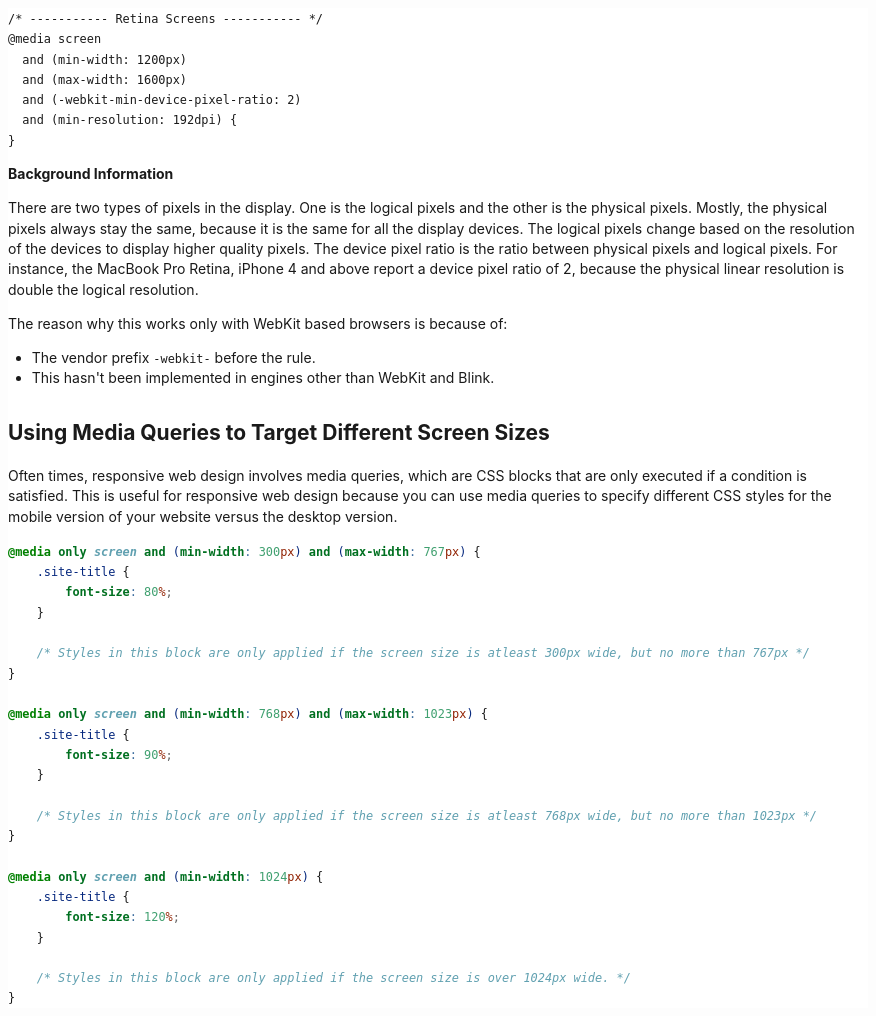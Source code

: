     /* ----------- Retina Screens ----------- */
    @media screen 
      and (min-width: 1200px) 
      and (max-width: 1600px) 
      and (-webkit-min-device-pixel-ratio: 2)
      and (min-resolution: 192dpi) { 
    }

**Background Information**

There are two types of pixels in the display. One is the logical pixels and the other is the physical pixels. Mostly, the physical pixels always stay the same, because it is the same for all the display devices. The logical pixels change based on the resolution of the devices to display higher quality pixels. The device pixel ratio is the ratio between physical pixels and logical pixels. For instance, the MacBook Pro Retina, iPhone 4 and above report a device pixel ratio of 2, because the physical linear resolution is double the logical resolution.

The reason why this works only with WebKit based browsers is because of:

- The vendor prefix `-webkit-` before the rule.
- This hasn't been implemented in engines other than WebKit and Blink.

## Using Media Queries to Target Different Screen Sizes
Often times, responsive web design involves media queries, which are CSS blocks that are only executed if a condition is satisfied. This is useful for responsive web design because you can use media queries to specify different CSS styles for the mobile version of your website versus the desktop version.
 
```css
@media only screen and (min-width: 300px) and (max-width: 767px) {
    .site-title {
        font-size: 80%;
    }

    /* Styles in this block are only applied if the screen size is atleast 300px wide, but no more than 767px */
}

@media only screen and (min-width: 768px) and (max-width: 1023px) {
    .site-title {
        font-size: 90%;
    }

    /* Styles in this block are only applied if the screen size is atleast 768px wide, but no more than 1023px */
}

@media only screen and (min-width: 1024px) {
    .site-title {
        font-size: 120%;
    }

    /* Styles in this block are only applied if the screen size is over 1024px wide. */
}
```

----------

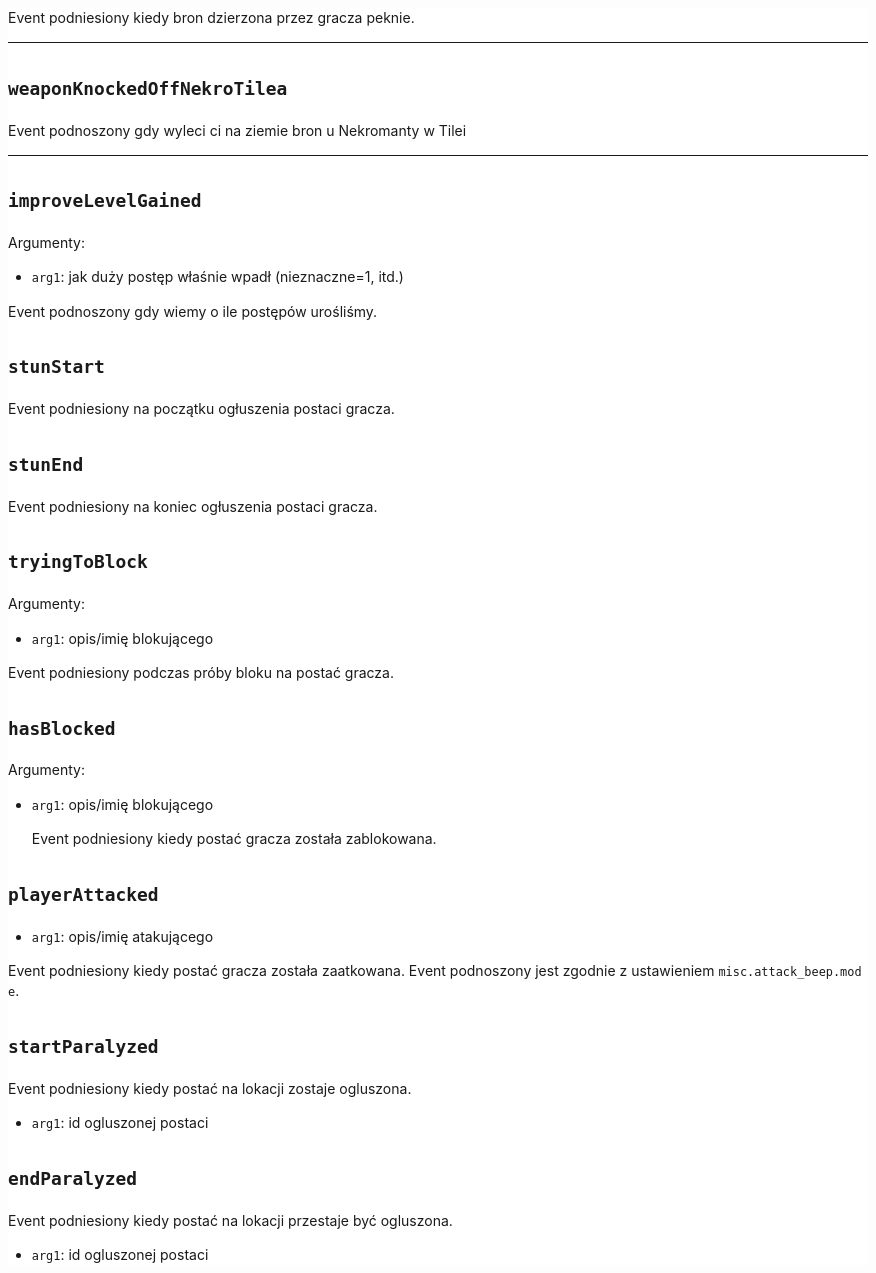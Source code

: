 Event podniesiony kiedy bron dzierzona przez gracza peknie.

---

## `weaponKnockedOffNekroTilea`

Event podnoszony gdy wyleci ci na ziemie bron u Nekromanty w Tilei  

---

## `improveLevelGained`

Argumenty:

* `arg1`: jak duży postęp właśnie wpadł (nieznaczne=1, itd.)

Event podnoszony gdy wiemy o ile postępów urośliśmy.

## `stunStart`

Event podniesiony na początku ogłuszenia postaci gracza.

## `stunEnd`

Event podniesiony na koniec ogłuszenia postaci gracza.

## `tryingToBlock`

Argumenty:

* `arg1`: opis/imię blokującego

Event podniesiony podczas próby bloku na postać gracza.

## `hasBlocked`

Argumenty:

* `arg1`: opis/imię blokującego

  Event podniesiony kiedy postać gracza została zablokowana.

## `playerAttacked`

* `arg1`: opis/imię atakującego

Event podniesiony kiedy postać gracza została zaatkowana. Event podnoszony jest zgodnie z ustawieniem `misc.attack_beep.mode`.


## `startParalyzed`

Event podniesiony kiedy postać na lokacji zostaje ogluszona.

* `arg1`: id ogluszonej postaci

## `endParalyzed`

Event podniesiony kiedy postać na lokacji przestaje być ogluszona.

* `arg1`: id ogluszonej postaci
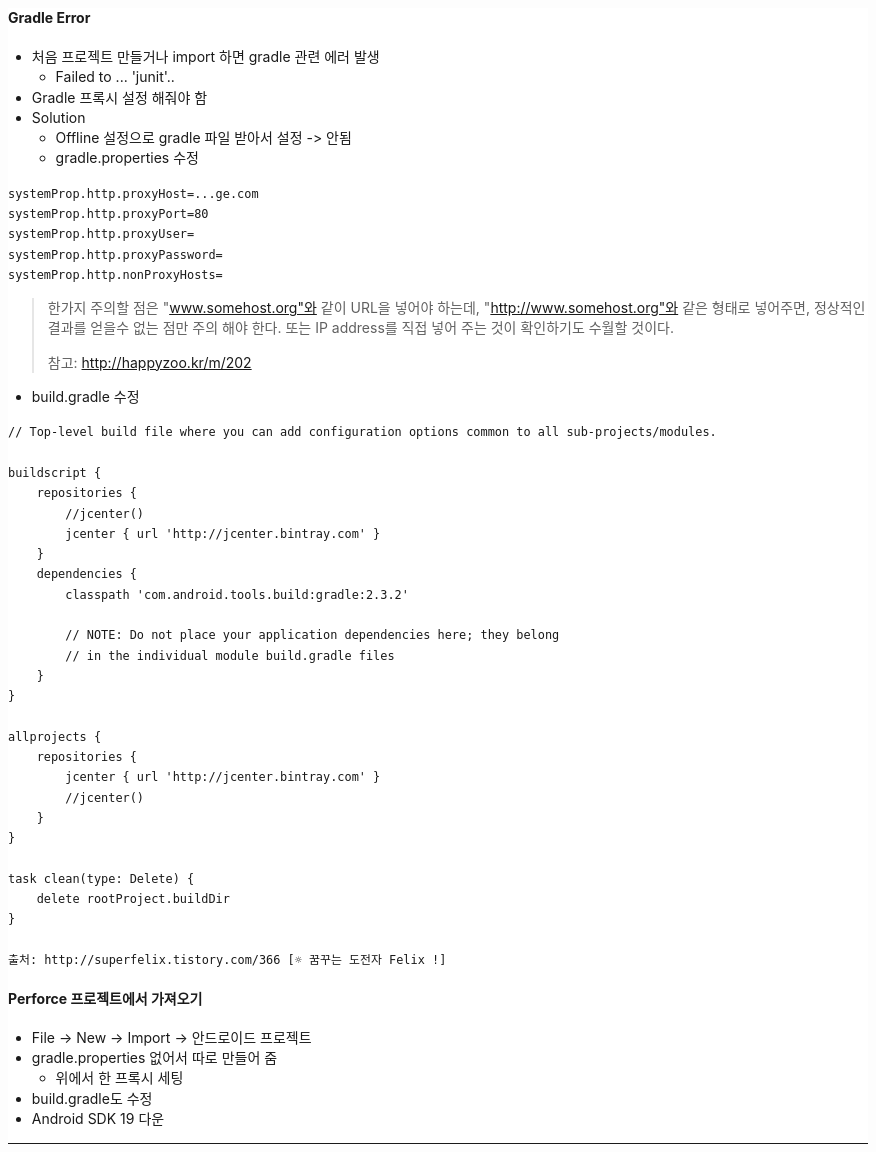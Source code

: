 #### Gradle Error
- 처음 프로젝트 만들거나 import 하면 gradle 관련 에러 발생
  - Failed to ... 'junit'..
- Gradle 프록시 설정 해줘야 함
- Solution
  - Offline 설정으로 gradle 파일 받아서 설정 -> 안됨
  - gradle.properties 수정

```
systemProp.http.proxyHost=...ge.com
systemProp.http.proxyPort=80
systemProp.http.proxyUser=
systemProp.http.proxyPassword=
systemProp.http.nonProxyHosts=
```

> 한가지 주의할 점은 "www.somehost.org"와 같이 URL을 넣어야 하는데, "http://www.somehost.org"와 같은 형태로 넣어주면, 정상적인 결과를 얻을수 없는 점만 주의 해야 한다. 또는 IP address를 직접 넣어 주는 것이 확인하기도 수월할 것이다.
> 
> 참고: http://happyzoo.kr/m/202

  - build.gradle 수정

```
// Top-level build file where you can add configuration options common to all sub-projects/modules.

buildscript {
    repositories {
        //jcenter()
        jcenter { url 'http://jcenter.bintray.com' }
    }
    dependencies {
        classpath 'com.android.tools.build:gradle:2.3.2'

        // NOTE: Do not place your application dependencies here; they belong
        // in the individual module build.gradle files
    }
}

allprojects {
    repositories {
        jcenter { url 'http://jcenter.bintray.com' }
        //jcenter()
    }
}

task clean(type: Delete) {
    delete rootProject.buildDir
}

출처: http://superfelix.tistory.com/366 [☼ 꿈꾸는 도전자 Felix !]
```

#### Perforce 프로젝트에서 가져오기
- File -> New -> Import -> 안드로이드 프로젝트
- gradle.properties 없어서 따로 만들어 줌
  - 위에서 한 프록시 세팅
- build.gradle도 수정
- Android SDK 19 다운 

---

----------

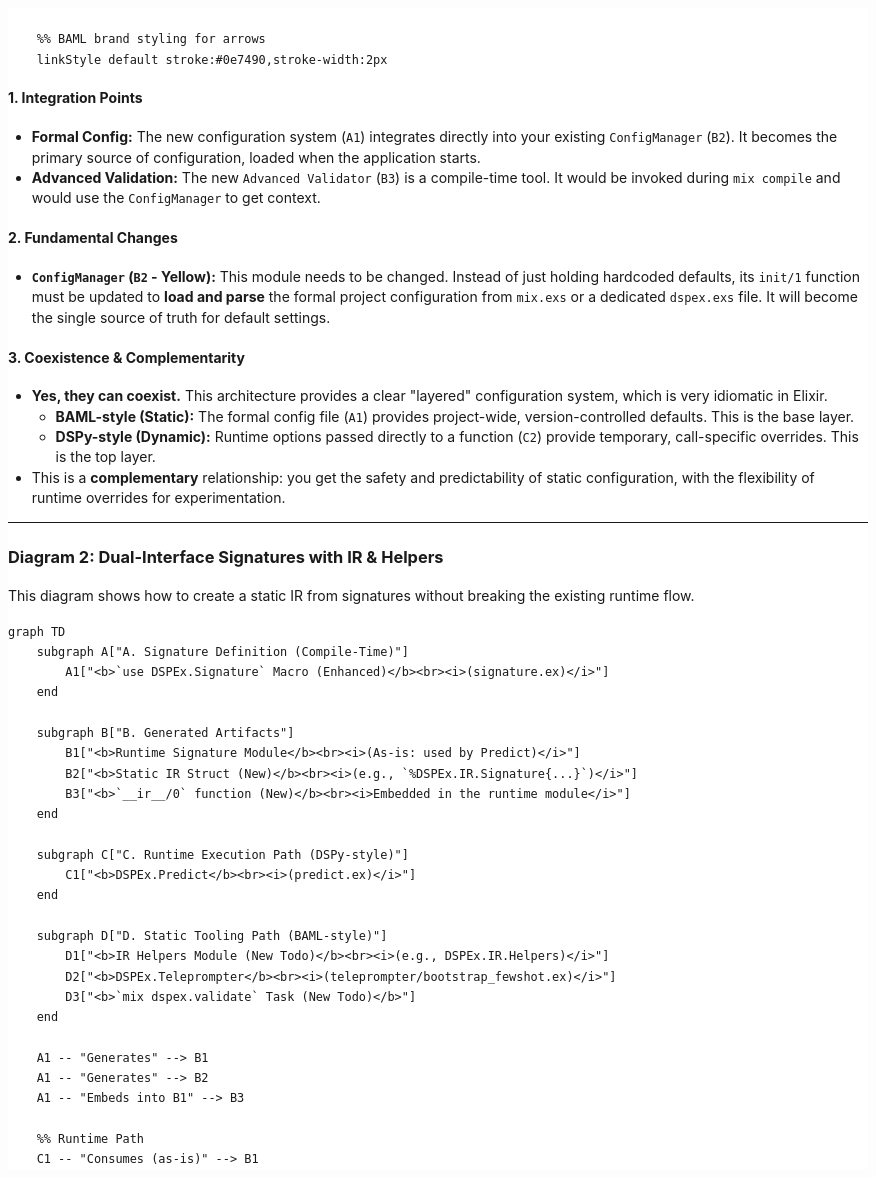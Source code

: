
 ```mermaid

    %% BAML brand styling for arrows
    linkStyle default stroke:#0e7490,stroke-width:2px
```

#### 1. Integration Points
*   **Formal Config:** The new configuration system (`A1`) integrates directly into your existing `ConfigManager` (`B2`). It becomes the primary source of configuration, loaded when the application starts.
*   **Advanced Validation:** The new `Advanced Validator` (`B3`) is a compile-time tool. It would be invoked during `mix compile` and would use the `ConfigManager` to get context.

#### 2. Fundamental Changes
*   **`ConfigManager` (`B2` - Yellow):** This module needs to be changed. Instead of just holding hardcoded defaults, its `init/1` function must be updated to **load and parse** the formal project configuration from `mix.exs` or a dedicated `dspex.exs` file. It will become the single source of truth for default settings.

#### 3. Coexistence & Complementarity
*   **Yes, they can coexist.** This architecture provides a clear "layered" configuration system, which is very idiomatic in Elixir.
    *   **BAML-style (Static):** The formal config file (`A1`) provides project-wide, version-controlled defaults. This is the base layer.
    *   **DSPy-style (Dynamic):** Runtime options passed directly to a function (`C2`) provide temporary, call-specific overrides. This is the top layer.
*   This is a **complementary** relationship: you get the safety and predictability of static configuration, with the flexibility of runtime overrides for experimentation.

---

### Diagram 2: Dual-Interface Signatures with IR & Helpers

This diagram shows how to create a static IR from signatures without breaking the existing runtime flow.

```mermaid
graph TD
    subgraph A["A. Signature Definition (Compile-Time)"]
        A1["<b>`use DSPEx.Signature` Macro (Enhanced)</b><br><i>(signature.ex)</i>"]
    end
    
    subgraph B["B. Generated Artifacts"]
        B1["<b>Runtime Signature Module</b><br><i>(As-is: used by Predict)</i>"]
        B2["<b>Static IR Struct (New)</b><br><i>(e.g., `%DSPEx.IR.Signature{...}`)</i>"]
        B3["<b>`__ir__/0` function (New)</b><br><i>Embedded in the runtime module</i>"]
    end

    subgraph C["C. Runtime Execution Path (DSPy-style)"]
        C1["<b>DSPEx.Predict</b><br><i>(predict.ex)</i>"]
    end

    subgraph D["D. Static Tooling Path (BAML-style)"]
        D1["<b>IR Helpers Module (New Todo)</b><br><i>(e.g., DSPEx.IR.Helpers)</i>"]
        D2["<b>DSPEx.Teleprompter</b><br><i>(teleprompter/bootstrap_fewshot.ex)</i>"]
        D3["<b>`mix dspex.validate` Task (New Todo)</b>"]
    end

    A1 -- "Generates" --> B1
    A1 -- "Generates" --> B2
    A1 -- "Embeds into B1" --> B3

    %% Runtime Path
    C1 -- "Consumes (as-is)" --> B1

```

----------

**Task instructions:** Go through the listing and copy each line with the string "Helpers".

**Reply to the task:**
### Diagram 2: Dual-Interface Signatures with IR & Helpers
        D1["<b>IR Helpers Module (New Todo)</b><br><i>(e.g., DSPEx.IR.Helpers)</i>"]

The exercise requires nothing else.